Btrfs has compression as well. It compressed my root partition to a third of it's size. It helps out with some games as well, but they usually are not as compressible. The performance impact is pretty minimal as long as you don't set the compression level excessively high.
Stacker, then MS ripped off Stacker and made Doublespace, got sued and changed the compression algorithm and renamed it DriveSpace.
Couldn’t use DoubleSpace or Stacker with Windows 3.X, there was no 32bit driver so disk access was horrendously slow. Windows95 was needed to use DriveSpace with full driver support, but it was still slow and by that time hard drives had caught up with the growing size of the OS and applications somewhat and live disk compression lost popularity, particularly with the way DriveSpace did it. Storing your entire drive as a single giant file backed by FAT32 was a terrible idea and prone to corruption.
When NTFS came around and introduced transparent file compression, that pretty much ended DriveSpace style compression. All modern FS now include some kind of compression, NTFS, APFS, BTRFS, ZFS. Even HFS+ had some ability to compress similar to APFS, but wasn’t very well known.
Different tools. Speed disk was a disk defragmenter, DriveSpace was whole disk compression. The Norton tool you’d have used a lot if you used DriveSpace was Norton Disk Doctor.
And as I recall, Norton had all the tools long before MS-DOS included them by default. It was sort of a dick move by Microsoft, the sort of thing they're famous for now.
But look at that estimation screen! Again, rant all you wish, Microsoft knew how to handle a long running task even back in MS-DOS days.

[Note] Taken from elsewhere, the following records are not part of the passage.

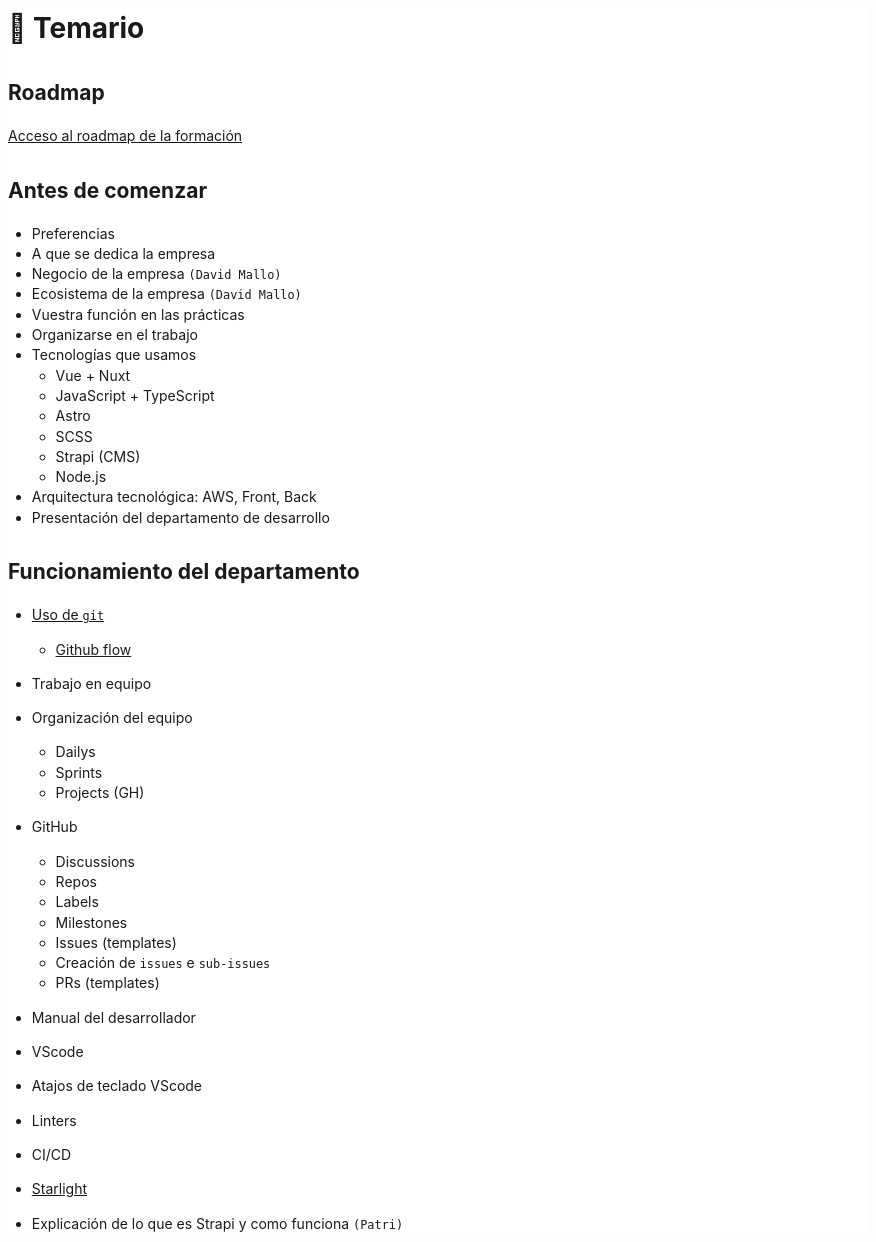 # 📖 Temario

## Roadmap

[Acceso al roadmap de la formación](https://roadmap.sh/r/formacin-auto)

## Antes de comenzar

- Preferencias
- A que se dedica la empresa
- Negocio de la empresa `(David Mallo)`
- Ecosistema de la empresa `(David Mallo)`
- Vuestra función en las prácticas
- Organizarse en el trabajo
- Tecnologías que usamos
  - Vue + Nuxt
  - JavaScript + TypeScript
  - Astro
  - SCSS
  - Strapi (CMS)
  - Node.js
- Arquitectura tecnológica: AWS, Front, Back
- Presentación del departamento de desarrollo

## Funcionamiento del departamento

- [Uso de `git`](https://learngitbranching.js.org/?locale=es_ES&demo=)
  - [Github flow](https://docs.github.com/es/get-started/using-github/github-flow)
- Trabajo en equipo
- Organización del equipo
  - Dailys
  - Sprints
  - Projects (GH)
- GitHub
  - Discussions
  - Repos
  - Labels
  - Milestones
  - Issues (templates)
  - Creación de `issues` e `sub-issues`
  - PRs (templates)
- Manual del desarrollador
- VScode
- Atajos de teclado VScode
- Linters
- CI/CD
- [Starlight](http://documentacion.software.alebat.com/)

- Explicación de lo que es Strapi y como funciona `(Patri)`
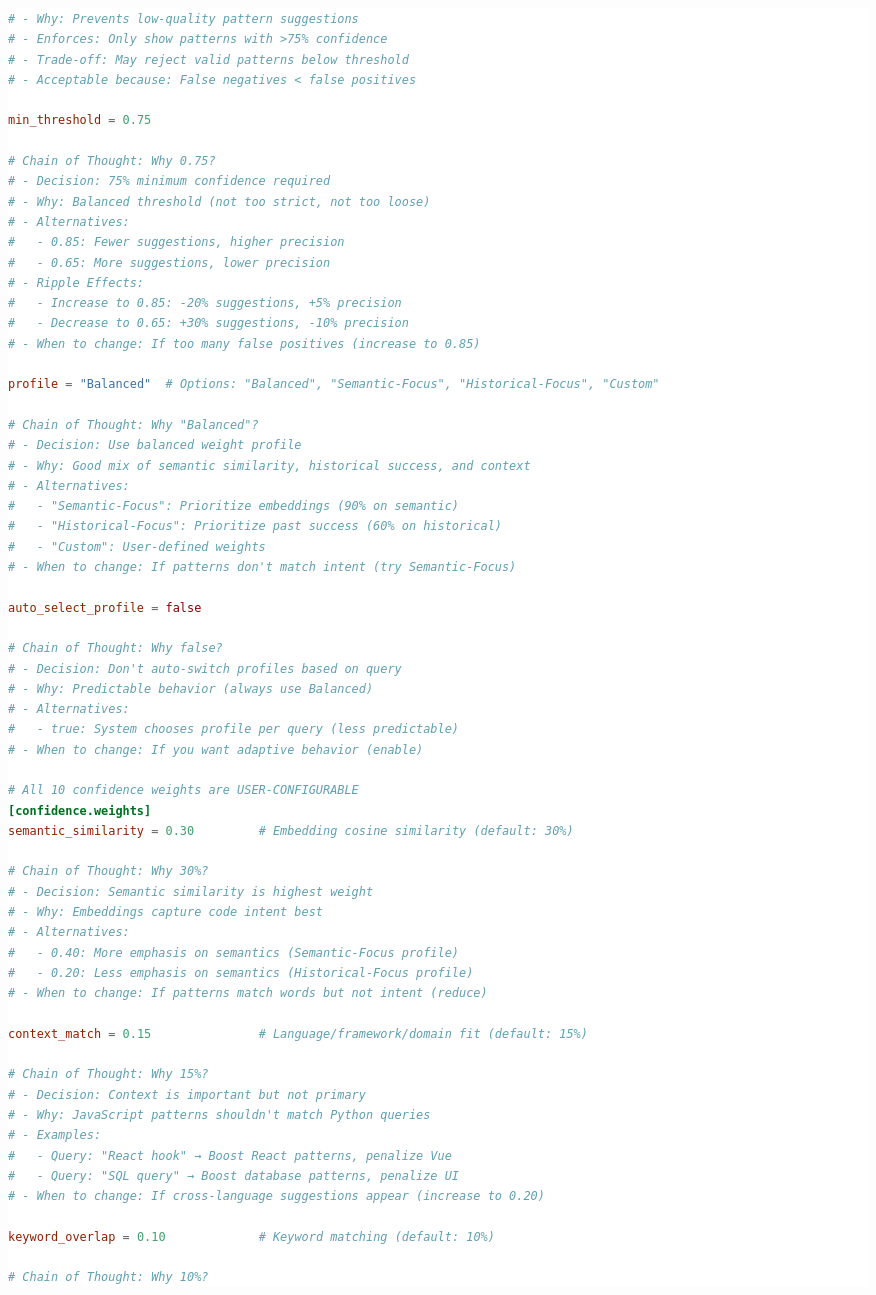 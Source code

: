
 ```toml
# - Why: Prevents low-quality pattern suggestions
# - Enforces: Only show patterns with >75% confidence
# - Trade-off: May reject valid patterns below threshold
# - Acceptable because: False negatives < false positives

min_threshold = 0.75

# Chain of Thought: Why 0.75?
# - Decision: 75% minimum confidence required
# - Why: Balanced threshold (not too strict, not too loose)
# - Alternatives:
#   - 0.85: Fewer suggestions, higher precision
#   - 0.65: More suggestions, lower precision
# - Ripple Effects:
#   - Increase to 0.85: -20% suggestions, +5% precision
#   - Decrease to 0.65: +30% suggestions, -10% precision
# - When to change: If too many false positives (increase to 0.85)

profile = "Balanced"  # Options: "Balanced", "Semantic-Focus", "Historical-Focus", "Custom"

# Chain of Thought: Why "Balanced"?
# - Decision: Use balanced weight profile
# - Why: Good mix of semantic similarity, historical success, and context
# - Alternatives:
#   - "Semantic-Focus": Prioritize embeddings (90% on semantic)
#   - "Historical-Focus": Prioritize past success (60% on historical)
#   - "Custom": User-defined weights
# - When to change: If patterns don't match intent (try Semantic-Focus)

auto_select_profile = false

# Chain of Thought: Why false?
# - Decision: Don't auto-switch profiles based on query
# - Why: Predictable behavior (always use Balanced)
# - Alternatives:
#   - true: System chooses profile per query (less predictable)
# - When to change: If you want adaptive behavior (enable)

# All 10 confidence weights are USER-CONFIGURABLE
[confidence.weights]
semantic_similarity = 0.30         # Embedding cosine similarity (default: 30%)

# Chain of Thought: Why 30%?
# - Decision: Semantic similarity is highest weight
# - Why: Embeddings capture code intent best
# - Alternatives:
#   - 0.40: More emphasis on semantics (Semantic-Focus profile)
#   - 0.20: Less emphasis on semantics (Historical-Focus profile)
# - When to change: If patterns match words but not intent (reduce)

context_match = 0.15               # Language/framework/domain fit (default: 15%)

# Chain of Thought: Why 15%?
# - Decision: Context is important but not primary
# - Why: JavaScript patterns shouldn't match Python queries
# - Examples:
#   - Query: "React hook" → Boost React patterns, penalize Vue
#   - Query: "SQL query" → Boost database patterns, penalize UI
# - When to change: If cross-language suggestions appear (increase to 0.20)

keyword_overlap = 0.10             # Keyword matching (default: 10%)

# Chain of Thought: Why 10%?
```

In this case, it’s estimated at 46 minutes. Great!
Meanwhile, today it's often just "beachball!". It's become a bit of a lost art.
This was a double edged sword. For a while I wanted to play with Windows 95, and my hard drive wasn't large enough. So what I did is I'd run drivespace on dos 6.22 which would double the size of the drive reported and let me install windows 95.
Big problem is that this is prior to journaling filesystems, and Windows 95 was buggy as hell. So windows 95 would crash, it would damage the File Allocation Table, the drivespace file would get corrupted, and you'd have to reinstall windows from scratch all over again.
Really frustrating era of computing, but on the other hand, something like drivespace made the impossible possible even if it was flawed, and many such technologies were coming out that were like that. Video game console emulation in the late 90s was another such thing that was like "What? This shouldn't be possible....should it?", as well as stuff like downloading video or audio, or even voice chat over a modem which is sort of insane when you think about it.
So a lot of stuff was frustrating and broken, but also miraculous and impressive. Really interesting time to be in love with computers as a hobby.